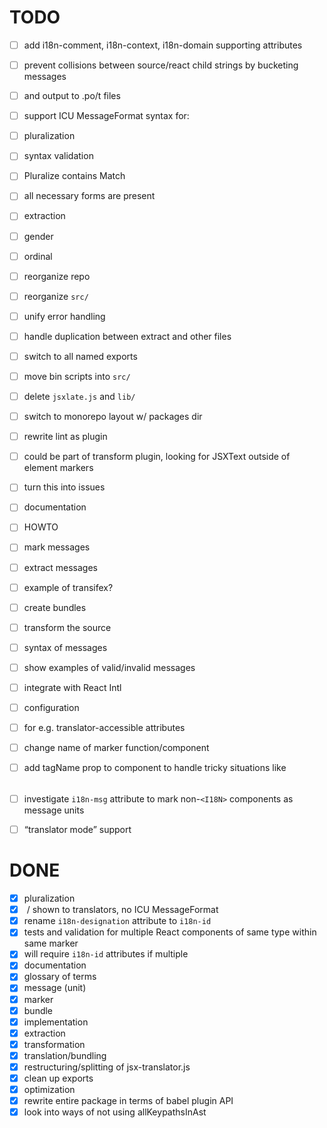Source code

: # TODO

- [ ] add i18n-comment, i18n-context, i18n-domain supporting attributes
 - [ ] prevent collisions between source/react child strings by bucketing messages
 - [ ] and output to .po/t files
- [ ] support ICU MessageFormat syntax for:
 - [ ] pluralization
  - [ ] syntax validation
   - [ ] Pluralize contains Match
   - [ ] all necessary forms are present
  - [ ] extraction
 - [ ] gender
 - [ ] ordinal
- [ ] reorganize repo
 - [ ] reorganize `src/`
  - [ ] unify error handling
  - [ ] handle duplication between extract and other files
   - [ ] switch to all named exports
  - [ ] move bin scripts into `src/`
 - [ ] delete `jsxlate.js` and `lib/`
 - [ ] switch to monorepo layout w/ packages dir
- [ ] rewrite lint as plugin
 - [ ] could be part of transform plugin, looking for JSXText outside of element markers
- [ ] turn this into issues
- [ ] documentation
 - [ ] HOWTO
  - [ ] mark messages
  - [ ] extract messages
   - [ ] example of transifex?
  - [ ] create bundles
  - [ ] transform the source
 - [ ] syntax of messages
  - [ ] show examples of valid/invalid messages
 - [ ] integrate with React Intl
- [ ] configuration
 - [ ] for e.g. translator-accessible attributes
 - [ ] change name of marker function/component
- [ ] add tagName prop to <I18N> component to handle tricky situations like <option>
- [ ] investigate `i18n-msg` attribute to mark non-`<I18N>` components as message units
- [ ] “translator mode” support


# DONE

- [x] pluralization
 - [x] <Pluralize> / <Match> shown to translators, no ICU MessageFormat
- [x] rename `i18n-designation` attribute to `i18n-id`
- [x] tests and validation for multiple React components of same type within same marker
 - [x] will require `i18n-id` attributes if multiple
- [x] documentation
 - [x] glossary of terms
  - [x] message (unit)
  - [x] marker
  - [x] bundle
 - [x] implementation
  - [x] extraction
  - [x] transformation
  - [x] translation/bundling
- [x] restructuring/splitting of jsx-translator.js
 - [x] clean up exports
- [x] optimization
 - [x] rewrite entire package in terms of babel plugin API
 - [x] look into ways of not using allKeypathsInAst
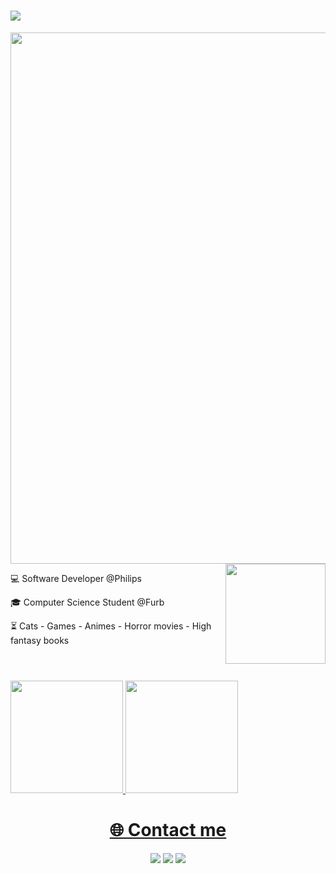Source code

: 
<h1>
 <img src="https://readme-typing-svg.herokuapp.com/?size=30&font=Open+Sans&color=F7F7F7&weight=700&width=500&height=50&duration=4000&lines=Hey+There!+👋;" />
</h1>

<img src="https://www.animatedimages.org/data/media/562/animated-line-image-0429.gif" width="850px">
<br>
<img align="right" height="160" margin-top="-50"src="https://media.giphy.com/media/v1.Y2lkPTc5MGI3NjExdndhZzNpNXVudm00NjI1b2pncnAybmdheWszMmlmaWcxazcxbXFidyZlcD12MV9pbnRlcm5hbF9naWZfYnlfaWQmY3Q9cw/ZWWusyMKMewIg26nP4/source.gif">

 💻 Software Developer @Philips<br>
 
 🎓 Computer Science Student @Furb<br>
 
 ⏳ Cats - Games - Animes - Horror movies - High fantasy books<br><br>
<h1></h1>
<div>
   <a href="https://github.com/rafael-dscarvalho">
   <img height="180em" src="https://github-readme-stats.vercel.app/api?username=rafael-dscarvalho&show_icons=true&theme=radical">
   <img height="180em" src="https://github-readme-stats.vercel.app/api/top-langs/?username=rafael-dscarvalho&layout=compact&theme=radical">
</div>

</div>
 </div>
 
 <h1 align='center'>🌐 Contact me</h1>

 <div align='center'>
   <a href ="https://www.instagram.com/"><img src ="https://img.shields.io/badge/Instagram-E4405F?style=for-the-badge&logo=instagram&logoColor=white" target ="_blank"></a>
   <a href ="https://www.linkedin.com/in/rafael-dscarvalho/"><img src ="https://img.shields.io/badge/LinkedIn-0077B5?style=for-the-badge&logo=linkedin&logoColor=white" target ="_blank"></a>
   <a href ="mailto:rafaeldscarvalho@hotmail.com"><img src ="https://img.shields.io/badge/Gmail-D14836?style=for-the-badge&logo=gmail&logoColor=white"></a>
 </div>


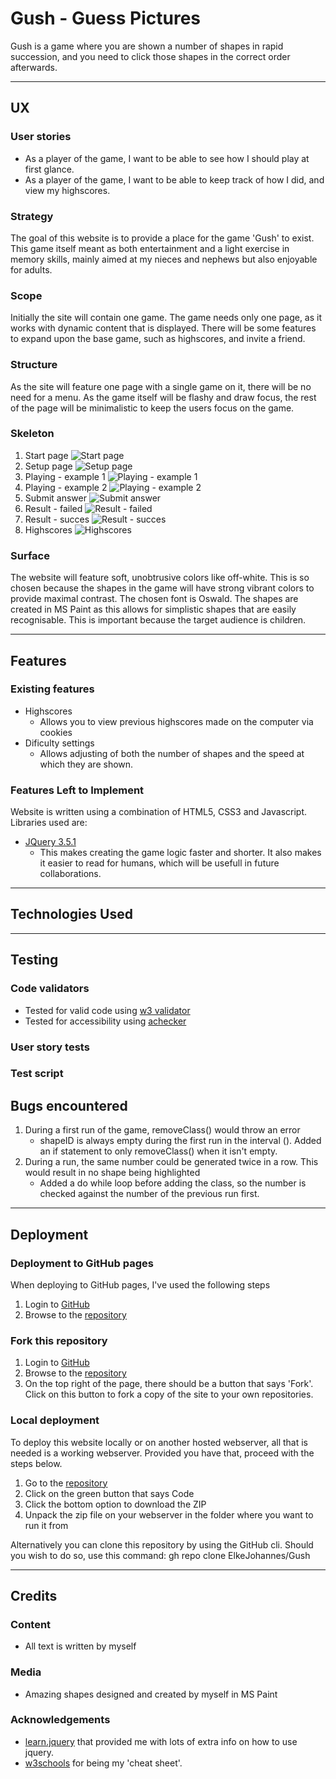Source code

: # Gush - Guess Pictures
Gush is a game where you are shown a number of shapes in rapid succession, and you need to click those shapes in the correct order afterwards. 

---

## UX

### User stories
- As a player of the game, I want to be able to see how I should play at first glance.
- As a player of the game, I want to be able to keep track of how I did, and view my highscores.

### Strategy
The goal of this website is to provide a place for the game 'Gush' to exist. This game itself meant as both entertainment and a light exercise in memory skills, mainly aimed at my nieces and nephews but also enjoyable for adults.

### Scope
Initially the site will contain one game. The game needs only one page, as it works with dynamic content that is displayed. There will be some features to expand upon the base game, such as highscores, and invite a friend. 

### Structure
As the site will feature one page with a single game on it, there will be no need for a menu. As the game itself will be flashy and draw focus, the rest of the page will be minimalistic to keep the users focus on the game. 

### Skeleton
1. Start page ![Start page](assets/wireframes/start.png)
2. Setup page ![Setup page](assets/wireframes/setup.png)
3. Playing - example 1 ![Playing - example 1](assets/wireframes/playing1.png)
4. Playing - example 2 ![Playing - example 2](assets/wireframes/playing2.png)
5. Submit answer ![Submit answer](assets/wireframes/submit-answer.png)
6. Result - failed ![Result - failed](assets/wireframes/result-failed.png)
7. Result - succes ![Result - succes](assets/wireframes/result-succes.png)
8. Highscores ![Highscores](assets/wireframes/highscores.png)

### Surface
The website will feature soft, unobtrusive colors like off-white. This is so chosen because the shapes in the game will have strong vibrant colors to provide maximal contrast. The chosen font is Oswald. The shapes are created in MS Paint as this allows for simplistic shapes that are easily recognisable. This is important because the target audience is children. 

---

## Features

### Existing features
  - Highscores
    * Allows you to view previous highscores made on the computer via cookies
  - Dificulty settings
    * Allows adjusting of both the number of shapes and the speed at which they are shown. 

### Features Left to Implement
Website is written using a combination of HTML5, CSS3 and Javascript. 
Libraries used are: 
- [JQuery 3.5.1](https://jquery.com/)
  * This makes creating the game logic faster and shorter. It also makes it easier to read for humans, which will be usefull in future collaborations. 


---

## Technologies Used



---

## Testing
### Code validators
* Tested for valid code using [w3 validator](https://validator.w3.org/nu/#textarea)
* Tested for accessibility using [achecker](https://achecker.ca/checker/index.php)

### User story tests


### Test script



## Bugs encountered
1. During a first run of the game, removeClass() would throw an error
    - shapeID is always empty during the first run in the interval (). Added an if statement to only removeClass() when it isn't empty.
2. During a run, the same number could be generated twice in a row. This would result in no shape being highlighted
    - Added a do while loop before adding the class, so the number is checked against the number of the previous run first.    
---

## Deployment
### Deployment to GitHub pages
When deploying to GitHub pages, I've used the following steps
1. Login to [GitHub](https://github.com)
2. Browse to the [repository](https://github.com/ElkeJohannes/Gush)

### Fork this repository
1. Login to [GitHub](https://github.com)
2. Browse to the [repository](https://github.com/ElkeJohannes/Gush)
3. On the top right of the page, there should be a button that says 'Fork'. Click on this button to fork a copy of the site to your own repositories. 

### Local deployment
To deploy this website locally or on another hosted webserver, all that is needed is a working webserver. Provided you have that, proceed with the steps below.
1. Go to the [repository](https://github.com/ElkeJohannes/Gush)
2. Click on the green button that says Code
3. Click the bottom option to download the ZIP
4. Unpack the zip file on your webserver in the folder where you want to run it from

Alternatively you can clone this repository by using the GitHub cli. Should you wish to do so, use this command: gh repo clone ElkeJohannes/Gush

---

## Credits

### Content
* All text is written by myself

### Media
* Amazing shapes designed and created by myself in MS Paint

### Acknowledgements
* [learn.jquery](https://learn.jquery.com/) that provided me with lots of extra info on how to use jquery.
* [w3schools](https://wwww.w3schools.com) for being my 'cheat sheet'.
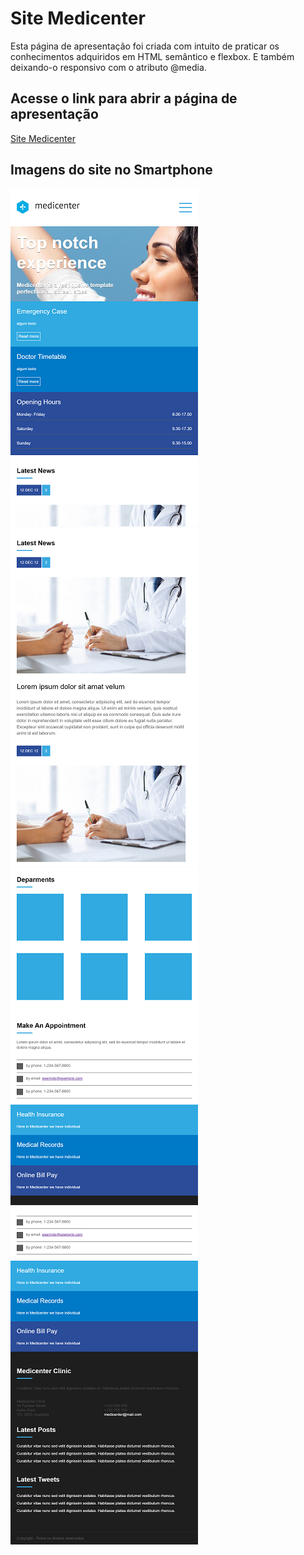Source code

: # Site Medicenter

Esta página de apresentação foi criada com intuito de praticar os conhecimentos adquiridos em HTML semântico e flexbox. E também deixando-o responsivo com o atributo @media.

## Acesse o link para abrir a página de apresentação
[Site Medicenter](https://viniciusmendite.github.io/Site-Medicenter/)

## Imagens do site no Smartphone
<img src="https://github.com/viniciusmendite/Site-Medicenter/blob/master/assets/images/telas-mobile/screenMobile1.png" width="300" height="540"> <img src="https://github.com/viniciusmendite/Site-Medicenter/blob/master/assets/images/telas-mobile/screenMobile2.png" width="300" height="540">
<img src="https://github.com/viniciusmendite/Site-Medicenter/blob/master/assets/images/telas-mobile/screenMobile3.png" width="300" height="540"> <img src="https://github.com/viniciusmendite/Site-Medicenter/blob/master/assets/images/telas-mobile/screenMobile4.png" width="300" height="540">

---*---

Both the line containing "- [ ] pluralization" and the line containing "- [ ] delete" belong in the answer. Print them and every line above that falls between them exactly, and no others.

▶ [COMPLETED EXERCISE]:
 - [ ] pluralization
  - [ ] syntax validation
   - [ ] Pluralize contains Match
   - [ ] all necessary forms are present
  - [ ] extraction
 - [ ] gender
 - [ ] ordinal
- [ ] reorganize repo
 - [ ] reorganize `src/`
  - [ ] unify error handling
  - [ ] handle duplication between extract and other files
   - [ ] switch to all named exports
  - [ ] move bin scripts into `src/`
 - [ ] delete `jsxlate.js` and `lib/`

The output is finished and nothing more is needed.